By Kate Magandy and Karen Nelson, Sun Herald
1 July 2013


AMANDA McCOY/SUN HERALDCoast residents flock to the beach in Biloxi to participate in what some are calling a jubilee as thousands of fish wash ashore on Harrison and Hancock County beaches July 1.


BILOXI — Marine scientists said they believe thousands of fish were washing up on Harrison and Hancock county beaches and Cat Island early Monday because there was a lack of oxygen in the water.

Most of the fish were dead on the beaches. Some beach-goers called the event a jubilee, but that term is usually reserved for an event where live fish wash ashore or come into shallow water and can be picked up and taken home for dinner.

The Department of Marine Resources was working with the state Department of Environmental Quality and USM’s Gulf Coast Research Lab to determine the cause of the hypoxia.

Possibilities discussed include an algal bloom, where algae grows in the water to the point where it depletes the oxygen and kills fish.

Also, a north wind, like the one Monday, can drop oxygen levels in already low oxygen conditions caused by warm water, DMR scientists said.

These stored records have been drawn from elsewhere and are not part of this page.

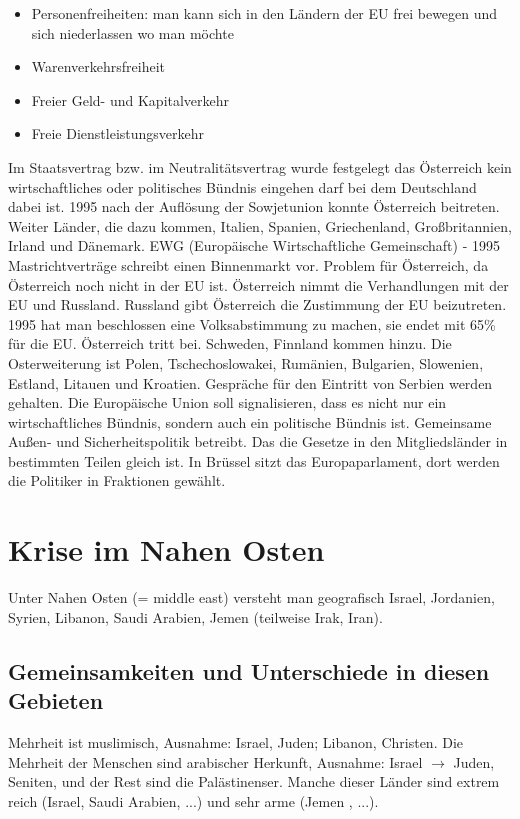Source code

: \documentclass[a4paper,final]{report}
\begin{document}
\begin{itemize}
\item Personenfreiheiten: man kann sich in den Ländern der EU frei bewegen und sich niederlassen wo man möchte
\item Warenverkehrsfreiheit
\item Freier Geld- und Kapitalverkehr
\item Freie Dienstleistungsverkehr
\end{itemize}

Im Staatsvertrag bzw. im Neutralitätsvertrag wurde festgelegt das Österreich kein wirtschaftliches oder politisches Bündnis  eingehen darf bei dem Deutschland dabei ist. 1995 nach der Auflösung der Sowjetunion konnte Österreich beitreten. Weiter Länder, die dazu kommen, Italien, Spanien, Griechenland, Großbritannien, Irland und Dänemark.
\newline
\newline
EWG (Europäische Wirtschaftliche Gemeinschaft) - 1995 Mastrichtverträge schreibt einen Binnenmarkt vor. Problem für Österreich, da Österreich noch nicht in der EU ist. Österreich nimmt die Verhandlungen  mit der EU und Russland. Russland gibt Österreich die Zustimmung der EU beizutreten. 1995 hat man beschlossen eine Volksabstimmung zu machen, sie endet mit 65\% für die EU. Österreich tritt bei.
\newline
\newline
Schweden, Finnland kommen hinzu. Die Osterweiterung ist Polen, Tschechoslowakei, Rumänien, Bulgarien, Slowenien, Estland, Litauen und Kroatien. Gespräche für den Eintritt von Serbien werden gehalten. 
\newline
\newline
Die Europäische Union soll signalisieren, dass es nicht nur ein wirtschaftliches Bündnis, sondern auch ein politische Bündnis ist. Gemeinsame Außen- und Sicherheitspolitik betreibt. Das die Gesetze in den Mitgliedsländer in bestimmten Teilen gleich ist.
\newline
\newline
In Brüssel sitzt das Europaparlament, dort werden die Politiker in Fraktionen gewählt.

\section{Krise im Nahen Osten}

Unter Nahen Osten (= middle east) versteht man geografisch Israel, Jordanien, Syrien, Libanon, Saudi Arabien, Jemen (teilweise Irak, Iran).

\subsection{Gemeinsamkeiten und Unterschiede in diesen Gebieten}

Mehrheit ist muslimisch, Ausnahme: Israel, Juden; Libanon, Christen. Die Mehrheit der Menschen sind arabischer Herkunft, Ausnahme: Israel $\rightarrow$ Juden, Seniten, und der Rest sind die Palästinenser. Manche dieser Länder sind extrem reich (Israel, Saudi Arabien, ...) und sehr arme (Jemen , ...).
\end{document}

Melissa Scallan, public information officer for DMR, said they took samples in 14 areas of the Mississippi Sound and the Gulf and found widespread areas of low dissolved oxygen in the water.

"Two had high concentrations of the microscopic algae that cause blooms known as red tide," Scallan said.

The algae was not widespread, she said, but it could have aggravated an already bad situation.

"It can cause stress to the gills of fish," she said.

She said they could not calculate how long it will last.

"But it’s usually a short-lived event," Scallan said. "If the wind shifts, it may help."

A jubilee is similar, according to NOAA, in that the level of oxygen drops in the water, but rather than killing the fish, it pushes live marine life closer to shore. Jubilees have been reported in only a few places, most notably the eastern shore of Mobile Bay.